Pada Senin malam, 17 November 2023, tersangka SA dalam kondisi mabuk karena pengaruh minuman beralkohol datang ke arena Biliard SANC sambil membuat keributan. Tersangka inisial SA langsung melakukan penyerangan terhadap salah satu pengunjung dengan cara memukul dan mengancam menggunakan senjata tajam jenis badik.
Baca juga: 2 Pelaku Penganiayaan Guru Tugas di Desa Batuporo Barat Divonis 5 Tahun
Setelah menganiaya pengunjung, tersangka SA langsung melarikan diri, sementara pengunjung tersebut yang diketahui berinisal TS mengalami memar di bagian pelipis.

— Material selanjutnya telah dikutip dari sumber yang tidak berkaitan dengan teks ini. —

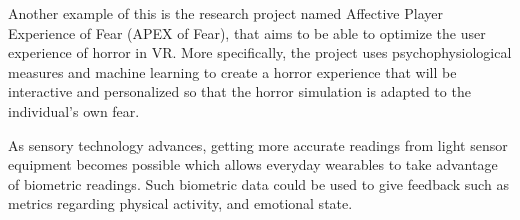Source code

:Another example of this is the research project named Affective Player Experience of Fear (APEX of Fear), that aims to be able to optimize the user experience of horror in VR\cite{ApexOfFear}. 
More specifically, the project uses psychophysiological measures and machine learning to create a horror experience that will be interactive and personalized so that the horror simulation is adapted to the individual's own fear.


As sensory technology advances, getting more accurate readings from light sensor equipment becomes possible which allows everyday wearables to take advantage of biometric readings. Such biometric data could be used to give feedback such as metrics regarding physical activity, and emotional state.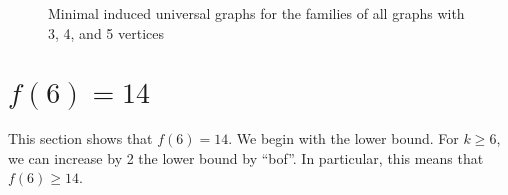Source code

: \documentclass[12pt]{article}
\begin{document}
\begin{figure}[htb]
\caption{Minimal induced universal graphs for the families of all
graphs with 3, 4, and 5 vertices}
\label{fig:graphs}
\end{figure}

\section{\texorpdfstring{$f(6) = 14$}{f(6)=14}}\label{sec:f6}

This section shows that $f(6) = 14$.  We begin with the lower bound.
For $k \geq 6$, we can increase by 2 the lower bound by ``bof''.  In particular,
this means that $f(6) \geq 14$.
\end{document}

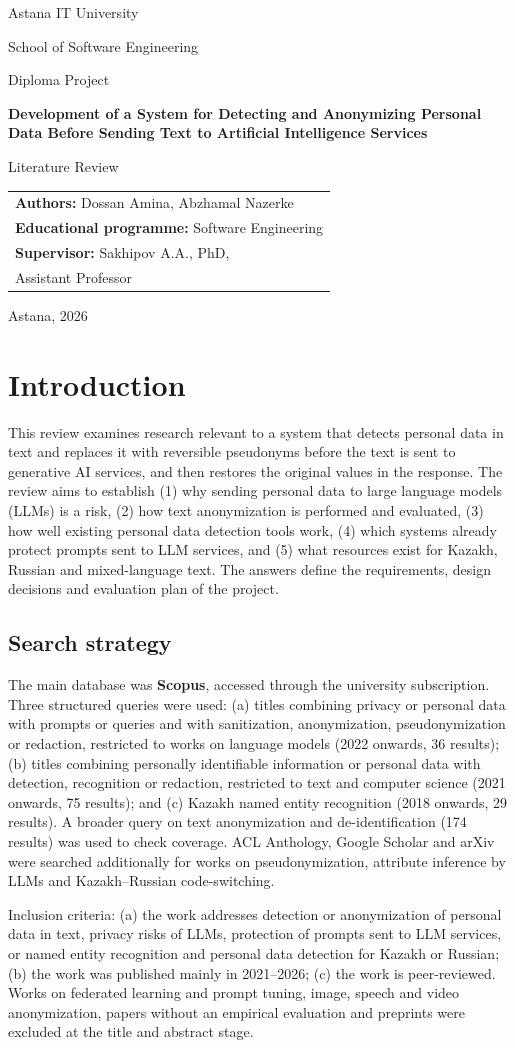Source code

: \documentclass[12pt,a4paper]{article}
\makeatletter
\newcommand{\maketitlepage}[1]{%
\begin{titlepage}
\centering
{\large Astana IT University\par}
{\normalsize School of Software Engineering\par}
\vspace{4.5cm}
{\normalsize Diploma Project\par}
\vspace{0.6cm}
{\Large\bfseries Development of a System for Detecting and Anonymizing Personal Data Before Sending Text to Artificial Intelligence Services\par}
\vspace{1.2cm}
{\LARGE #1\par}
\vfill
\begin{flushright}
\begin{tabular}{@{}l@{}}
\textbf{Authors:} Dossan Amina, Abzhamal Nazerke\\
\textbf{Educational programme:} Software Engineering\\
\textbf{Supervisor:} Sakhipov A.A., PhD,\\ \hspace{2.2cm}Assistant Professor
\end{tabular}
\end{flushright}
\vspace{2.5cm}
{\normalsize Astana, 2026\par}
\end{titlepage}
\setcounter{page}{2}}
\makeatother
\begin{document}
\maketitlepage{Literature Review}

\tableofcontents
\newpage

\section{Introduction}

This review examines research relevant to a system that detects personal data in text and replaces it with reversible pseudonyms before the text is sent to generative AI services, and then restores the original values in the response. The review aims to establish (1) why sending personal data to large language models (LLMs) is a risk, (2) how text anonymization is performed and evaluated, (3) how well existing personal data detection tools work, (4) which systems already protect prompts sent to LLM services, and (5) what resources exist for Kazakh, Russian and mixed-language text. The answers define the requirements, design decisions and evaluation plan of the project.

\subsection{Search strategy}

The main database was \textbf{Scopus}, accessed through the university subscription. Three structured queries were used: (a) titles combining privacy or personal data with prompts or queries and with sanitization, anonymization, pseudonymization or redaction, restricted to works on language models (2022 onwards, 36 results); (b) titles combining personally identifiable information or personal data with detection, recognition or redaction, restricted to text and computer science (2021 onwards, 75 results); and (c) Kazakh named entity recognition (2018 onwards, 29 results). A broader query on text anonymization and de-identification (174 results) was used to check coverage. ACL Anthology, Google Scholar and arXiv were searched additionally for works on pseudonymization, attribute inference by LLMs and Kazakh--Russian code-switching.

Inclusion criteria: (a) the work addresses detection or anonymization of personal data in text, privacy risks of LLMs, protection of prompts sent to LLM services, or named entity recognition and personal data detection for Kazakh or Russian; (b) the work was published mainly in 2021--2026; (c) the work is peer-reviewed. Works on federated learning and prompt tuning, image, speech and video anonymization, papers without an empirical evaluation and preprints were excluded at the title and abstract stage.
\end{document}
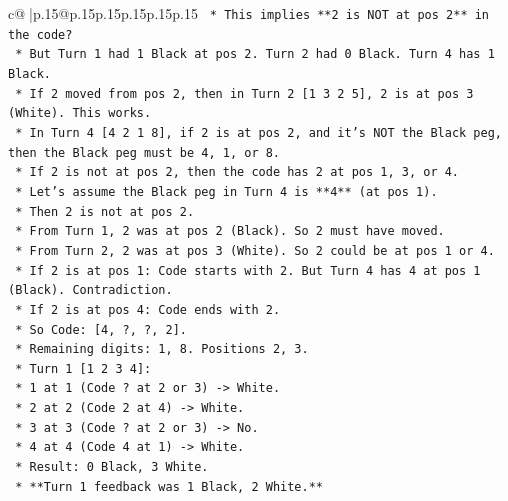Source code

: \documentclass{article}
\begin{document}
{\begin{supertabular}{c@{$\;$}|p{.15\linewidth}@{}p{.15\linewidth}p{.15\linewidth}p{.15\linewidth}p{.15\linewidth}p{.15\linewidth}}
{{{\texttt{                    *   This implies **2 is NOT at pos 2** in the code?} \\
\texttt{                    *   But Turn 1 had 1 Black at pos 2. Turn 2 had 0 Black. Turn 4 has 1 Black.} \\
\texttt{                    *   If 2 moved from pos 2, then in Turn 2 {[}1 3 2 5{]}, 2 is at pos 3 (White). This works.} \\
\texttt{                    *   In Turn 4 {[}4 2 1 8{]}, if 2 is at pos 2, and it's NOT the Black peg, then the Black peg must be 4, 1, or 8.} \\
\texttt{                    *   If 2 is not at pos 2, then the code has 2 at pos 1, 3, or 4.} \\
\texttt{                    *   Let's assume the Black peg in Turn 4 is **4** (at pos 1).} \\
\texttt{                        *   Then 2 is not at pos 2.} \\
\texttt{                        *   From Turn 1, 2 was at pos 2 (Black). So 2 must have moved.} \\
\texttt{                        *   From Turn 2, 2 was at pos 3 (White). So 2 could be at pos 1 or 4.} \\
\texttt{                        *   If 2 is at pos 1: Code starts with 2. But Turn 4 has 4 at pos 1 (Black). Contradiction.} \\
\texttt{                        *   If 2 is at pos 4: Code ends with 2.} \\
\texttt{                        *   So Code: {[}4, ?, ?, 2{]}.} \\
\texttt{                        *   Remaining digits: 1, 8. Positions 2, 3.} \\
\texttt{                        *   Turn 1 {[}1 2 3 4{]}:} \\
\texttt{                            *   1 at 1 (Code ? at 2 or 3) {-}> White.} \\
\texttt{                            *   2 at 2 (Code 2 at 4) {-}> White.} \\
\texttt{                            *   3 at 3 (Code ? at 2 or 3) {-}> No.} \\
\texttt{                            *   4 at 4 (Code 4 at 1) {-}> White.} \\
\texttt{                            *   Result: 0 Black, 3 White.} \\
\texttt{                            *   **Turn 1 feedback was 1 Black, 2 White.**} \\
}}}
\end{supertabular}}
\end{document}

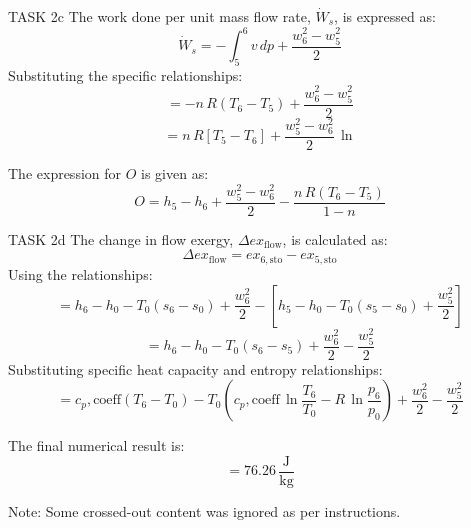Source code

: TASK 2c  
The work done per unit mass flow rate, \( \dot{W}_s \), is expressed as:  
\[
\dot{W}_s = - \int_5^6 v \, dp + \frac{w_6^2 - w_5^2}{2}
\]  
Substituting the specific relationships:  
\[
= - n \, R \left( T_6 - T_5 \right) + \frac{w_6^2 - w_5^2}{2}
\]  
\[
= n \, R \left[ T_5 - T_6 \right] + \frac{w_5^2 - w_6^2}{2} \, \ln
\]  

The expression for \( O \) is given as:  
\[
O = h_5 - h_6 + \frac{w_5^2 - w_6^2}{2} - \frac{n \, R \left( T_6 - T_5 \right)}{1 - n}
\]  

TASK 2d  
The change in flow exergy, \( \Delta ex_{\text{flow}} \), is calculated as:  
\[
\Delta ex_{\text{flow}} = ex_{6,\text{sto}} - ex_{5,\text{sto}}
\]  
Using the relationships:  
\[
= h_6 - h_0 - T_0 \left( s_6 - s_0 \right) + \frac{w_6^2}{2} - \left[ h_5 - h_0 - T_0 \left( s_5 - s_0 \right) + \frac{w_5^2}{2} \right]
\]  
\[
= h_6 - h_0 - T_0 \left( s_6 - s_5 \right) + \frac{w_6^2}{2} - \frac{w_5^2}{2}
\]  
Substituting specific heat capacity and entropy relationships:  
\[
= c_p,\text{coeff} \left( T_6 - T_0 \right) - T_0 \left( c_p,\text{coeff} \, \ln \frac{T_6}{T_0} - R \, \ln \frac{p_6}{p_0} \right) + \frac{w_6^2}{2} - \frac{w_5^2}{2}
\]  

The final numerical result is:  
\[
= 76.26 \, \frac{\text{J}}{\text{kg}}
\]  

Note: Some crossed-out content was ignored as per instructions.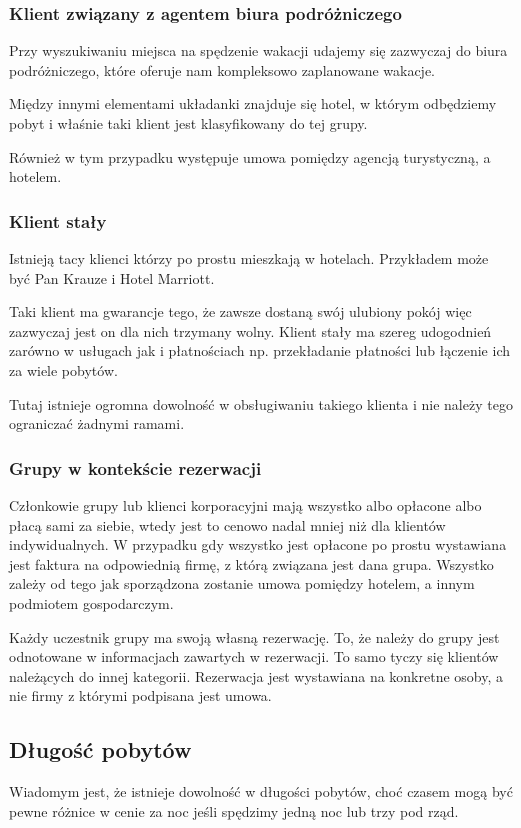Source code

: \documentclass[12pt, a4paper]{article}
\begin{document}
\subsubsection{Klient związany z agentem biura podróżniczego}
Przy wyszukiwaniu miejsca na spędzenie wakacji udajemy się zazwyczaj do biura
podróżniczego, które oferuje nam kompleksowo zaplanowane wakacje.

Między innymi elementami układanki znajduje się hotel, w którym odbędziemy pobyt
i właśnie taki klient jest klasyfikowany do tej grupy.

Również w tym przypadku występuje umowa pomiędzy agencją turystyczną, a hotelem.

\subsubsection{Klient stały}
Istnieją tacy klienci którzy po prostu mieszkają w hotelach. Przykładem może być
Pan Krauze i Hotel Marriott.  

Taki klient ma gwarancje tego, że zawsze dostaną
swój ulubiony pokój więc zazwyczaj jest on dla nich trzymany wolny. Klient stały
ma szereg udogodnień zarówno w usługach jak i płatnościach np. przekładanie
płatności lub łączenie ich za wiele pobytów.

Tutaj istnieje ogromna dowolność w obsługiwaniu takiego klienta i nie należy
tego ograniczać żadnymi ramami.

\subsubsection{Grupy w kontekście rezerwacji}
Członkowie grupy lub klienci korporacyjni mają wszystko albo opłacone 
albo płacą sami za siebie, wtedy jest to cenowo nadal mniej niż dla klientów 
indywidualnych. W przypadku gdy wszystko jest opłacone po prostu
wystawiana jest faktura na odpowiednią firmę, z którą związana jest dana
grupa. Wszystko zależy od tego jak sporządzona zostanie umowa pomiędzy hotelem,
a innym podmiotem gospodarczym.

Każdy uczestnik grupy ma swoją własną rezerwację. To, że należy do grupy jest 
odnotowane w informacjach zawartych w rezerwacji. To samo tyczy się klientów 
należących do innej kategorii. Rezerwacja jest wystawiana na konkretne osoby, 
a nie firmy z którymi podpisana jest umowa.

\subsection{Długość pobytów}
Wiadomym jest, że istnieje dowolność w długości pobytów, choć czasem mogą być
pewne różnice w cenie za noc jeśli spędzimy jedną noc lub trzy pod rząd.
\end{document}
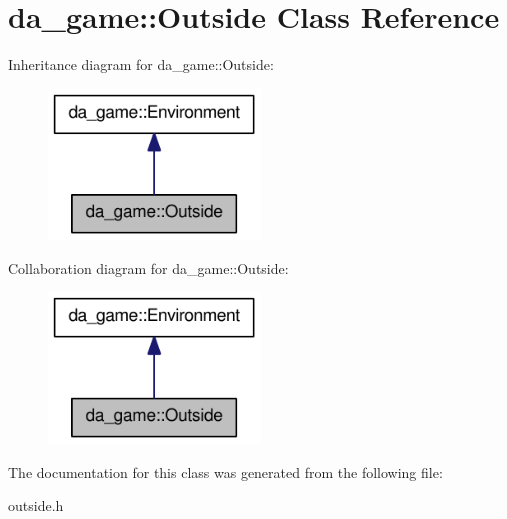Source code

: \hypertarget{classda__game_1_1Outside}{
\section{da\_\-game::Outside Class Reference}
\label{classda__game_1_1Outside}
}
Inheritance diagram for da\_\-game::Outside:\nopagebreak
\begin{figure}[H]
\begin{center}
\leavevmode
\includegraphics[width=160pt]{classda__game_1_1Outside__inherit__graph}
\end{center}
\end{figure}
Collaboration diagram for da\_\-game::Outside:\nopagebreak
\begin{figure}[H]
\begin{center}
\leavevmode
\includegraphics[width=160pt]{classda__game_1_1Outside__coll__graph}
\end{center}
\end{figure}


The documentation for this class was generated from the following file:\begin{DoxyCompactItemize}
\item 
outside.h\end{DoxyCompactItemize}
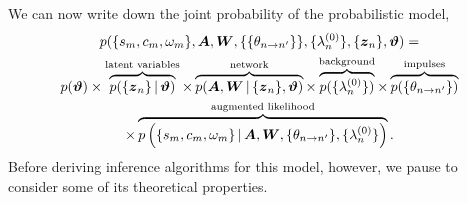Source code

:We can now write down the joint probability of the probabilistic model,
\begin{multline}
\label{eq:hawkes_complete_model}
p(\{s_m, c_m, \omega_m\}, \boldsymbol{A}, \boldsymbol{W}, \{\{\theta_{n \to n'}\}\}, \{\lambda^{(0)}_{n}\}, \{\boldsymbol{z}_n\}, \boldsymbol{\vartheta}) 
=  \\
p(\boldsymbol{\vartheta})
\times \overbrace{p(\{\boldsymbol{z}_n\} \,|\, \boldsymbol{\vartheta})}^\text{latent variables}
\times \overbrace{p(\boldsymbol{A}, \boldsymbol{W} \,|\, \{\boldsymbol{z}_{n}\}, \boldsymbol{\vartheta})}^\text{network} 
\times \overbrace{p(\{\lambda^{(0)}_{n}\})}^\text{background}
\times \overbrace{p(\{\theta_{n\to n'}\})}^\text{impulses} \\
\times \overbrace{  p \left(\{s_m, c_m, \omega_m\} \,|\, \boldsymbol{A}, \boldsymbol{W}, \{\theta_{n \to n'}\}, \{\lambda^{(0)}_{n}\} \right) }^\text{augmented likelihood}.
\end{multline}
Before deriving inference algorithms for this model, however, we pause 
to consider some of its theoretical properties.





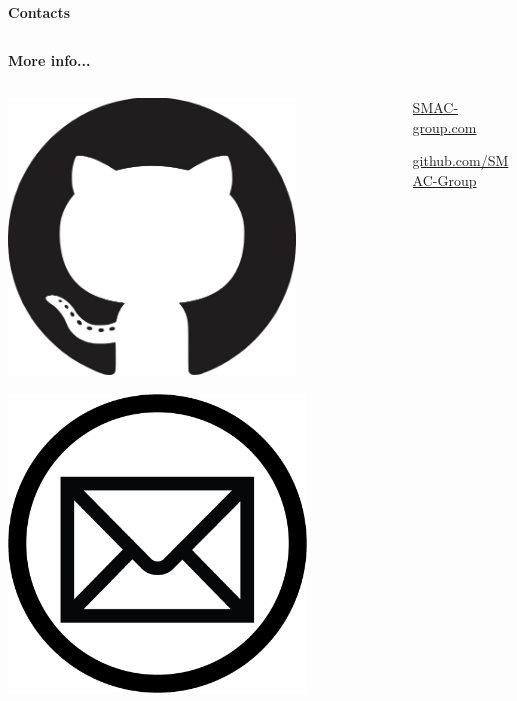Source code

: \documentclass[envcountsect,usenames,dvipsnames]{beamer}
\theoremstyle{mystyle}
\begin{document}
\begin{frame}{\textbf{Contacts}}
\begin{columns}
\begin{column}{0.5\textwidth}
\begin{block}{\textbf{More info...}}
\begin{columns}
\begin{column}{0.1\textwidth}
	\includegraphics[width=0.75\textwidth]{Images/git}
	
	\vspace{0.05cm}
	
	\includegraphics[width=0.78\textwidth]{Images/mail}
	
	\end{column}
	\begin{column}{0.85\textwidth}
	
	\vspace{-0.1cm}
	
	\url{SMAC-group.com}
	
	\vspace{0.05cm}
	
	\url{github.com/SMAC-Group}
	

\end{column}
\end{columns}
\end{block}
\end{column}
\end{columns}
\end{frame}
\end{document}
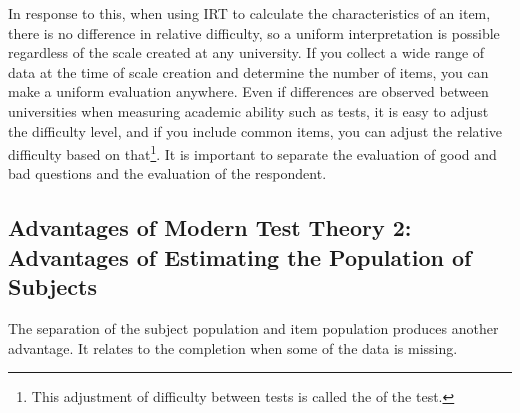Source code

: \documentclass{ltjsbook}
\begin{document}
In response to this, when using IRT to calculate the characteristics of an item, there is no difference in relative difficulty, so a uniform interpretation is possible regardless of the scale created at any university. If you collect a wide range of data at the time of scale creation and determine the number of items, you can make a uniform evaluation anywhere. Even if differences are observed between universities when measuring academic ability such as tests, it is easy to adjust the difficulty level, and if you include common items, you can adjust the relative difficulty based on that\footnote{This adjustment of difficulty between tests is called the  of the test.}. It is important to separate the evaluation of good and bad questions and the evaluation of the respondent.
\subsection{Advantages of Modern Test Theory 2: Advantages of Estimating the Population of Subjects}
The separation of the subject population and item population produces another advantage. It relates to the completion when some of the data is missing.
\end{document}
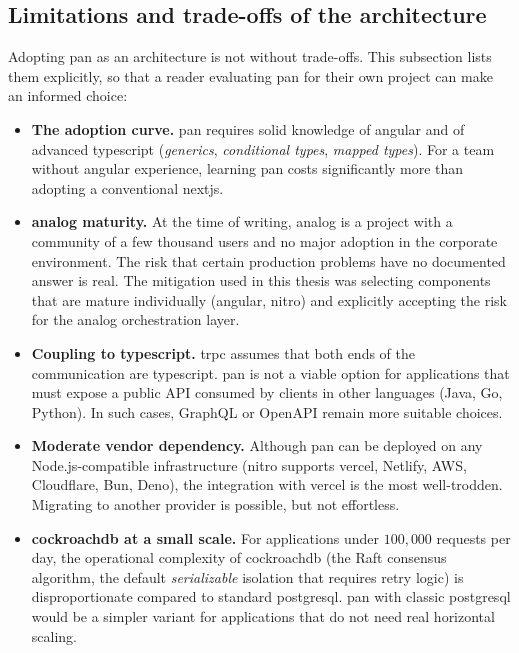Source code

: \subsection{Limitations and trade-offs of the architecture}\label{subsec:pan-limitari}

Adopting \gls{pan} as an architecture is not without trade-offs.
This subsection lists them explicitly, so that a reader evaluating \gls{pan} for their own project can make an informed choice:

\begin{itemize}
  \item \textbf{The adoption curve.} \gls{pan} requires solid knowledge of \gls{angular} and of advanced \gls{typescript} (\textit{generics}, \textit{conditional types}, \textit{mapped types}). For a team without \gls{angular} experience, learning \gls{pan} costs significantly more than adopting a conventional \gls{nextjs}.

  \item \textbf{\gls{analog} maturity.} At the time of writing, \gls{analog} is a project with a community of a few thousand users and no major adoption in the corporate environment. The risk that certain production problems have no documented answer is real. The mitigation used in this thesis was selecting components that are mature individually (\gls{angular}, \gls{nitro}) and explicitly accepting the risk for the \gls{analog} orchestration layer.

  \item \textbf{Coupling to \gls{typescript}.} \gls{trpc} assumes that both ends of the communication are \gls{typescript}. \gls{pan} is not a viable option for applications that must expose a public API consumed by clients in other languages (Java, Go, Python). In such cases, GraphQL or OpenAPI remain more suitable choices.

  \item \textbf{Moderate vendor dependency.} Although \gls{pan} can be deployed on any Node.js-compatible infrastructure (\gls{nitro} supports \gls{vercel}, Netlify, AWS, Cloudflare, Bun, Deno), the integration with \gls{vercel} is the most well-trodden. Migrating to another provider is possible, but not effortless.

  \item \textbf{\gls{cockroachdb} at a small scale.} For applications under \(100{,}000\) requests per day, the operational complexity of \gls{cockroachdb} (the Raft consensus algorithm, the default \textit{serializable} isolation that requires retry logic) is disproportionate compared to standard \gls{postgresql}. \gls{pan} with classic \gls{postgresql} would be a simpler variant for applications that do not need real horizontal scaling.


\end{itemize}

Menindaklanjuti adanya keributan tersebut, personel Polsek Sungai Pinang langsung melakukan pengecekan tempat kejadian perkara dan penyelidikan terhadap tersangka yang diketahui tempat tinggalnya tidak menetap. Pada hari Minggu malam, personel Polsek Sungai Pinang mendapatkan titik terang keberadaan pelaku yaitu di area Komplek Pasar Segiri.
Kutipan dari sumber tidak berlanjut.